The Top5 List rocks. Today’s list is based on news stories that Hollywood action writers are being solicited to brainstorm ideas of potential terrorist attack strategies, and how they could be foiled.
to the Pentagon by Hollywood
13> Make sure to issue a statement that no animals were harmed during the bombing.
12> Those satellite recon photos add a good 10 pounds.
11> Make sure whatever post-Taliban coalition government you form includes Gwyneth or Julia, if you want it to open big.
10> First you let bin Laden tell you all the details of his evil plan, THEN you send a cruise missile up his ass.

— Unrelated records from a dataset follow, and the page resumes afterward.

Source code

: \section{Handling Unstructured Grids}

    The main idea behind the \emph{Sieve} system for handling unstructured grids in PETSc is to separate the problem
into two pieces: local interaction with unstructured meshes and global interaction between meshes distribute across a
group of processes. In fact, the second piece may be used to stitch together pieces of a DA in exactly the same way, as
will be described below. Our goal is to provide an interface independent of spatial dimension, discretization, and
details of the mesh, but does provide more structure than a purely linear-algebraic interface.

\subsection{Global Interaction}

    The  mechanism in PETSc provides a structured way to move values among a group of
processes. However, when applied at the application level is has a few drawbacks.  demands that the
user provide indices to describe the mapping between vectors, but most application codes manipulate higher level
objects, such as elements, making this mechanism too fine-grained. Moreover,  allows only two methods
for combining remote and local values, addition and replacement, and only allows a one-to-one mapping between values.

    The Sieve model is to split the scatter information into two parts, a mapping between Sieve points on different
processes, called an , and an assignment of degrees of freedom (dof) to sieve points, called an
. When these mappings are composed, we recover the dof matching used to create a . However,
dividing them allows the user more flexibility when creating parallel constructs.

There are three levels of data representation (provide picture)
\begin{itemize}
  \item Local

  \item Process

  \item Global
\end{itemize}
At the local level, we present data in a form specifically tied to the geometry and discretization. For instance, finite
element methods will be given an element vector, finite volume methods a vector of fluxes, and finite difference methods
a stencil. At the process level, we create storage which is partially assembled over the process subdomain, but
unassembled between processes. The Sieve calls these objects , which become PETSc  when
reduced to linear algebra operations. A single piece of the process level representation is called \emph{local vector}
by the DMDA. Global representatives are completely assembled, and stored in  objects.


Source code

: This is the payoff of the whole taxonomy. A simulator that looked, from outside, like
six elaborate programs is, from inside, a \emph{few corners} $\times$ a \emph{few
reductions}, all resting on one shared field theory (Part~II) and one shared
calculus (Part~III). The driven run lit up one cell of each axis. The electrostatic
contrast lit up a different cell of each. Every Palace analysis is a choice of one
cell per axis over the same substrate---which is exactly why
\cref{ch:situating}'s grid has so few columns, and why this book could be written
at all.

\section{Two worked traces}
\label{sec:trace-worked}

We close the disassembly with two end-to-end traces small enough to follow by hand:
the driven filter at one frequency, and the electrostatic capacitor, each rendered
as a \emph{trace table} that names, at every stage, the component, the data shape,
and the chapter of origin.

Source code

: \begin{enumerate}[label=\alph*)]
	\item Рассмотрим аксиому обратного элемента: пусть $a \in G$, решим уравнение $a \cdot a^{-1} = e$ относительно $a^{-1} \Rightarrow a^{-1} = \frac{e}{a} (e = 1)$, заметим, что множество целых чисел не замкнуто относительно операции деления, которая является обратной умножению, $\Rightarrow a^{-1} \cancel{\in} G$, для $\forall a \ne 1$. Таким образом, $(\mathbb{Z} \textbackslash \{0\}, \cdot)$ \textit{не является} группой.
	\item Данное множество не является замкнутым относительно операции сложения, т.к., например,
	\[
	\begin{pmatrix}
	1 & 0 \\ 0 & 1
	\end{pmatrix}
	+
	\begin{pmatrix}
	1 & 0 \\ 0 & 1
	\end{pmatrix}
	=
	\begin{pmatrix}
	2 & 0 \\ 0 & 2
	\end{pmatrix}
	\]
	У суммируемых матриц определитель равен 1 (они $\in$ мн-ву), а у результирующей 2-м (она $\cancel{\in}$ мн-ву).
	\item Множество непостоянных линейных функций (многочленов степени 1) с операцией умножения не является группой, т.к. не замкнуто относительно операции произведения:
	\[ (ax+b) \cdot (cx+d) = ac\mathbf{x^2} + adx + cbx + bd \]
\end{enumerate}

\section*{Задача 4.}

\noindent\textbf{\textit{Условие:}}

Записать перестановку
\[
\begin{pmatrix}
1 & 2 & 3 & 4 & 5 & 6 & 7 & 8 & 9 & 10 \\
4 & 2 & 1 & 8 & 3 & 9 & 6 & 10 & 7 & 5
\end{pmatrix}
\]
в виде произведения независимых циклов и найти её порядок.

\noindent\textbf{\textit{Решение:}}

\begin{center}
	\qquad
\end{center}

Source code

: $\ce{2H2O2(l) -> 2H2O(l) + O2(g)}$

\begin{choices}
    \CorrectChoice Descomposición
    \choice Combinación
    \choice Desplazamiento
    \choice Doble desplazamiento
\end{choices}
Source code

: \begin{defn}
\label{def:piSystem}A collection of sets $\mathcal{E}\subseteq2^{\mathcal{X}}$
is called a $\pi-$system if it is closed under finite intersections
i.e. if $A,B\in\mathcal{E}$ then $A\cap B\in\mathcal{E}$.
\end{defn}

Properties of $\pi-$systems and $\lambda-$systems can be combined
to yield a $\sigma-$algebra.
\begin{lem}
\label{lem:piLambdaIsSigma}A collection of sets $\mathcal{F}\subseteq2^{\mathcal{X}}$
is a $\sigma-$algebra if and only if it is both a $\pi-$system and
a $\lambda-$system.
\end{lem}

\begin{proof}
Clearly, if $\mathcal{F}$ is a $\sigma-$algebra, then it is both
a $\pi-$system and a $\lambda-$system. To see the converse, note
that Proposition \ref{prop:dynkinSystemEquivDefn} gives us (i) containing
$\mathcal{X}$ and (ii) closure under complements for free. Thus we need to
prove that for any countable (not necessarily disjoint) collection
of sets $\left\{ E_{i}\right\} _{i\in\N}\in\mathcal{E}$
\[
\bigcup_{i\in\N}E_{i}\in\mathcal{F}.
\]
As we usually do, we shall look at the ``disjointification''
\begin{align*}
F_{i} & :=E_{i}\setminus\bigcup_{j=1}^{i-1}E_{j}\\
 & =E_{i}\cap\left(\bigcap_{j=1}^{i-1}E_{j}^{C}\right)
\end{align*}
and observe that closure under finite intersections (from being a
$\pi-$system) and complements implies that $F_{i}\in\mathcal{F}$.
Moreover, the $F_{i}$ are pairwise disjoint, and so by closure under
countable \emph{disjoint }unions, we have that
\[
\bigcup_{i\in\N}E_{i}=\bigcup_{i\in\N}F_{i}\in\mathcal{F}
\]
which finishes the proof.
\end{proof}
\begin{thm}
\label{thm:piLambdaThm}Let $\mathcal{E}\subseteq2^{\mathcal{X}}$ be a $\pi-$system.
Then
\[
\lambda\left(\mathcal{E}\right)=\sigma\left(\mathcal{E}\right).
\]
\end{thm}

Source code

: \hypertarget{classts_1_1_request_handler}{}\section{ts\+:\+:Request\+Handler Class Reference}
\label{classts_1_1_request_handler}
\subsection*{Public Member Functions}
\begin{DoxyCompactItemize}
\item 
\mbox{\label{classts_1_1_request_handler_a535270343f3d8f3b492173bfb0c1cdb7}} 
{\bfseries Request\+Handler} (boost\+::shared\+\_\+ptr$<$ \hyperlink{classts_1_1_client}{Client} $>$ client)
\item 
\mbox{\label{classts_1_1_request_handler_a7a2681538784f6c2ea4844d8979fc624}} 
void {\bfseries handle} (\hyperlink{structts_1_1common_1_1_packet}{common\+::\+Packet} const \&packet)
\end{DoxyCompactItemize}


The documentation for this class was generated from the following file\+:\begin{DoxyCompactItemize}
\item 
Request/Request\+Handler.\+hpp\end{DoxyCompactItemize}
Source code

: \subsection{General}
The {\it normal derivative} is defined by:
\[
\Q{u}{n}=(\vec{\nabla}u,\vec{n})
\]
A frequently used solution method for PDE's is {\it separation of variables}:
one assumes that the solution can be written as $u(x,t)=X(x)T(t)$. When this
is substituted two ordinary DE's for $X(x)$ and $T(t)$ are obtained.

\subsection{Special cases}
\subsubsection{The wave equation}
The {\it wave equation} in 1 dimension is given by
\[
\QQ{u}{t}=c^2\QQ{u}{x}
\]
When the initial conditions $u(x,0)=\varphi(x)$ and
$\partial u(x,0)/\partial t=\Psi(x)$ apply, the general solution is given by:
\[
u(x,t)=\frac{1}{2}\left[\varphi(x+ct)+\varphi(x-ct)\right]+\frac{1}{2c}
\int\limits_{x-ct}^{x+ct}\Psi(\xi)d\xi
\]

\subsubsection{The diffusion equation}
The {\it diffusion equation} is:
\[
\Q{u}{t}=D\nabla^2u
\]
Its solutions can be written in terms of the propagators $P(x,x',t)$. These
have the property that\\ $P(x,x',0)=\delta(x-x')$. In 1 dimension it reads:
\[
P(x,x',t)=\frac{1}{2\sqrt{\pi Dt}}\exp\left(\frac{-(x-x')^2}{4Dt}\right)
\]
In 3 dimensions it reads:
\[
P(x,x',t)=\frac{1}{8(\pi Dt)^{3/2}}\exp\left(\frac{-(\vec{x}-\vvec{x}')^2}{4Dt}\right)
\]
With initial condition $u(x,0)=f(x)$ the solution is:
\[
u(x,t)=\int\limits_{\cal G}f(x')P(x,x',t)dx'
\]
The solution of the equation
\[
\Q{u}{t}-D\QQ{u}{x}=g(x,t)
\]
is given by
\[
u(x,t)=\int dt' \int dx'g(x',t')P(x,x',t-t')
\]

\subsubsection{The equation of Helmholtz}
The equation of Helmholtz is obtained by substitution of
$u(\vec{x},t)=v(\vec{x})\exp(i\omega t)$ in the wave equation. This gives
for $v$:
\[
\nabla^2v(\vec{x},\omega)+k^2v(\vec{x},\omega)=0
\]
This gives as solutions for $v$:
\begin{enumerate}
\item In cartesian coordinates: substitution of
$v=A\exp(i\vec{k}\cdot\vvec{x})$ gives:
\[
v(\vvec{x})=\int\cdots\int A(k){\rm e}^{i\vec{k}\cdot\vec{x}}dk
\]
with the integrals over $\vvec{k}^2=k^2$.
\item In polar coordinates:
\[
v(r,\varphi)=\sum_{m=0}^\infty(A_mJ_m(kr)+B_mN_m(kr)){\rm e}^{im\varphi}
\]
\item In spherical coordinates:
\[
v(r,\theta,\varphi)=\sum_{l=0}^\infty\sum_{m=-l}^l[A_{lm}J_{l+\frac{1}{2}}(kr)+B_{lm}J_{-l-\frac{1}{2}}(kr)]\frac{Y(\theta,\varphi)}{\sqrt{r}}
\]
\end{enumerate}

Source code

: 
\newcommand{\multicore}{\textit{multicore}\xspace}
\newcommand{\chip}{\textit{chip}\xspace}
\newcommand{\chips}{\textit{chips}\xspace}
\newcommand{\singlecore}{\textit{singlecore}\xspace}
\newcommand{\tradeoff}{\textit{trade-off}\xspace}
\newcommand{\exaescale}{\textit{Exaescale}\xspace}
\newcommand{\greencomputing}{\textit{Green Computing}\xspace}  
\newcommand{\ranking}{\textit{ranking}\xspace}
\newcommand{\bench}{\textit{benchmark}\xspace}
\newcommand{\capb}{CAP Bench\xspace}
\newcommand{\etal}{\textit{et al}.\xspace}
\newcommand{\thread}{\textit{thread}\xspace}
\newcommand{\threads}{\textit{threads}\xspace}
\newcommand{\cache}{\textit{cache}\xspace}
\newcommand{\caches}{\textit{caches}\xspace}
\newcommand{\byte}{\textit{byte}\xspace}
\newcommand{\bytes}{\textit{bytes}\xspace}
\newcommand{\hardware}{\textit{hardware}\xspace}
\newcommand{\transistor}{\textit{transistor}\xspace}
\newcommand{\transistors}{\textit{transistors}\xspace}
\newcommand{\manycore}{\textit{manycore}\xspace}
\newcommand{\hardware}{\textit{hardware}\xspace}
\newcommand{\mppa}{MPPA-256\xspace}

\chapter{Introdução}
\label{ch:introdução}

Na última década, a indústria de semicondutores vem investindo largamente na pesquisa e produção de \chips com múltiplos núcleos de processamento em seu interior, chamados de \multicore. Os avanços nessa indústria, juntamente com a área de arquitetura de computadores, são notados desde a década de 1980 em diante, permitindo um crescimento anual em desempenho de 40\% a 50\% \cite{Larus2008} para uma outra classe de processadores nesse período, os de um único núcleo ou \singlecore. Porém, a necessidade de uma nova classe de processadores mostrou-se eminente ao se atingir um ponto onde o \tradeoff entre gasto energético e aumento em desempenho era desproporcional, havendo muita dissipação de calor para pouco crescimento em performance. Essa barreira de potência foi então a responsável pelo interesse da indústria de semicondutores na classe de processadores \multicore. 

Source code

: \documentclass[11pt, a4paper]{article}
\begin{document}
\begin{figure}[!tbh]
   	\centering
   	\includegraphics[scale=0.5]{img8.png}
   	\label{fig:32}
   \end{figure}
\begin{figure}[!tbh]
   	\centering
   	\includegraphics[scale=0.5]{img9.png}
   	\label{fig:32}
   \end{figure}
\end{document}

9> Bin Laden’s base is most likely beneath a fake lake in a dormant volcano.
8> Recipe for success: Secretary of Defense who “plays by the book,” and Chairman of Joint Chiefs of Staff who “cuts corners, uses his street smarts, and gets the job done.”
7> Green Berets: good.
Elite team of black-leather-clad ninja babes: better.
6> Beat bin Laden at Baccarat right in front of his scantily-clad escort.
5> Earth tones? Camouflage? Hello? That is *so* 1980’s!
4> Always reserve one seat on every plane for a disgruntled ex-cop with a bad attitude.
3> Do not appoint Robert Downey, Jr. for any wartime post that requires perfect attendance.
2> Whatever you do, don’t hold the after-war party at Spago — their calamari is like rubber bands!
Given to the Pentagon by Hollywood…
1> There can be no defense whatsoever against a sudden attack of Mariah Carey’s acting.